Back in the present he tried to assure her that he wasn't her last chance to be kissed. She was going to walk out of Princeton-Plainsboro healthier than when she came in, even if all they did was add on another six months or a year to her life.

"What if this is my last chance?" she asked him, looking every bit as scared as she sounded.

Even though her eyes were partially closed, he could see that she was looking at anywhere but him. He was somewhat grateful for that, since he could hardly look directly at her as well.

The five years that he spent taking care of his mother flashed before his eyes. He would've given anything to have his father come back home and set things right; the way things used to be.

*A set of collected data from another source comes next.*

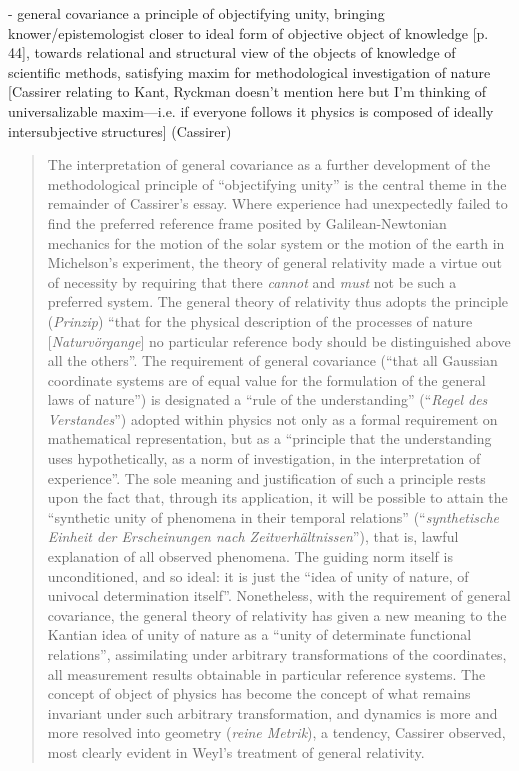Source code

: \begin{quote}
    \citep[p. 40-41]{Ryckman2005}
\end{quote}


- general covariance a principle of objectifying unity, bringing knower/epistemologist closer to ideal form of objective object of knowledge [p. 44], towards relational and structural view of the objects of knowledge of scientific methods, satisfying maxim for methodological investigation of nature [Cassirer relating to Kant, Ryckman doesn't mention here but I'm thinking of universalizable maxim---i.e. if everyone follows it physics is composed of ideally intersubjective structures] (Cassirer)


\begin{quote}
    The interpretation of general covariance as a further development of the methodological principle of ``objectifying unity'' is the central theme in the remainder of Cassirer's essay.  Where experience had unexpectedly failed to find the preferred reference frame posited by Galilean-Newtonian mechanics for the motion of the solar system or the motion of the earth in Michelson's experiment, the theory of general relativity made a virtue out of necessity by requiring that there \emph{cannot} and \emph{must} not be such a preferred system.  The general theory of relativity thus adopts the principle (\emph{Prinzip}) ``that for the physical description of the processes of nature [\emph{Naturv\"organge}] no particular reference body should be distinguished above all the others''.  The requirement of general covariance (``that all Gaussian coordinate systems are of equal value for the formulation of the general laws of nature'') is designated a ``rule of the understanding'' (``\emph{Regel des Verstandes}'') adopted within physics not only as a formal requirement on mathematical representation, but as a ``principle that the understanding uses hypothetically, as a norm of investigation, in the interpretation of experience''.  The sole meaning and justification of such a principle rests upon the fact that, through its application, it will be possible to attain the ``synthetic unity of phenomena in their temporal relations'' (``\emph{synthetische Einheit der Erscheinungen nach Zeitverh\"altnissen}''), that is, lawful explanation of all observed phenomena.  The guiding norm itself is unconditioned, and so ideal: it is just the ``idea of unity of nature, of univocal determination itself''.  Nonetheless, with the requirement of general covariance, the general theory of relativity has given a new meaning to the Kantian idea of unity of nature as a ``unity of determinate functional relations'', assimilating under arbitrary transformations of the coordinates, all measurement results obtainable in particular reference systems.  The concept of object of physics has become the concept of what remains invariant under such arbitrary transformation, and dynamics is more and more resolved into geometry (\emph{reine Metrik}), a tendency, Cassirer observed, most clearly evident in Weyl's treatment of general relativity.
    
    \citep[p. 43]{Ryckman2005}
\end{quote}

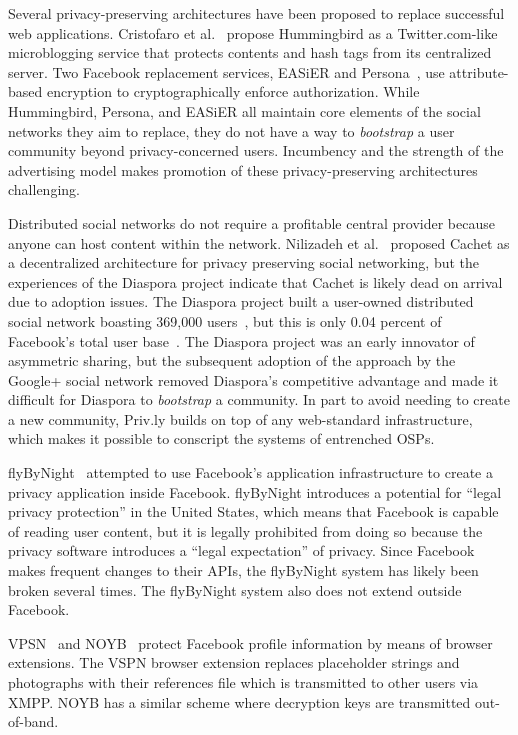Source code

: \documentclass[letterpaper,twocolumn,10pt]{article}
\begin{document}
Several privacy-preserving architectures have been proposed to replace successful 
web applications. Cristofaro et al.~\cite{Cristofaro2012} propose Hummingbird as a 
Twitter.com-like microblogging service that protects contents and hash tags from 
its centralized server. Two Facebook replacement services, EASiER 
\cite{Jahid2011} and Persona~\cite{Starin2009},
use attribute-based encryption to cryptographically enforce authorization.
While Hummingbird, Persona, and EASiER all maintain core elements of the social networks they 
aim to replace, they do not have a way to \emph{bootstrap} a user 
community beyond privacy-concerned users. Incumbency and the strength of the 
advertising model makes promotion of these privacy-preserving architectures challenging.

Distributed social networks do not require a profitable central provider because anyone can host content 
within the network. Nilizadeh et al.~\cite{Nilizadeh2012} proposed Cachet as a 
decentralized architecture for privacy preserving social networking, but the 
experiences of the Diaspora project indicate that Cachet is likely dead on arrival 
due to adoption issues. The Diaspora project built a user-owned distributed 
social network boasting 369,000 users~\cite{Diasp.eu2013}, but this is only 
0.04 percent of Facebook's total user base~\cite{Facebook2013}. The Diaspora 
project was an early innovator of asymmetric sharing, but the subsequent adoption 
of the approach by the Google+ social network removed Diaspora's competitive 
advantage and made it difficult for Diaspora to \emph{bootstrap} a community. 
In part to avoid needing to create a new community, Priv.ly builds on 
top of any web-standard infrastructure, which makes it possible to conscript the 
systems of entrenched OSPs.

flyByNight~\cite{Lucas2008} attempted to use Facebook's application infrastructure to create a
privacy application inside Facebook. flyByNight introduces a 
potential for ``legal privacy protection'' in the United States, which means that Facebook is capable of reading
user content, but it is legally prohibited from doing so because the privacy software introduces 
a ``legal expectation'' of privacy. Since Facebook makes frequent changes to their APIs,
the flyByNight system has likely been broken several times.
The flyByNight system also does not extend outside Facebook.

VPSN~\cite{Conti2011} and NOYB~\cite{Guha2008} protect Facebook profile information by means of browser extensions.
The VSPN browser extension replaces placeholder strings and photographs with their references file which is transmitted to other users via XMPP.
NOYB has a similar scheme where decryption keys are transmitted out-of-band.
\end{document}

All he wanted to do was to go out and play football with his friends. Instead, he stayed at home and made sure that his mother didn't asphyxiate on her own vomit. He never got his wish.

All she wanted was one little kiss. What harm could come from that?

Well, for one thing, he could lose his job. And if her mother found out, she could press charges.

One little kiss for a dying girl could bring about so many problems for not only him, but the hospital as well. So why was he thinking that he would grant her request anyway?

"Please kiss me?"

Before he could talk himself out of it, he bent over and kissed her. When he straightened himself up again, he tried to look busy and concentrate on the task at hand, but his mind kept replaying what he had just done. He certainly wasn't proud of himself, but he wasn't sorry that he did it, either.

The next morning, House had been able to read him like a book; the same way he managed to with everyone that he came in contact with. It was one of House's more troublesome traits.

Why had he kept insisting that she hadn't had sex? Maybe if he hadn't pushed the issue so hard, House wouldn't have been able to guess and wouldn't have announced it to everyone. Well, he had announced to everyone, but there was no point in trying to deny it. Cameron had been disgusted, Foreman thought he was an idiot, and House had simply been amused.

But he wasn't going to apologize to his colleagues for what he'd done. So what if they were no longer looking him in the eye? They'd get over it. He knew what it was like to feel so hopeless and desperate that all you could do was hold on to one small wish. No one was able to grant his. At least he had been able to grant hers.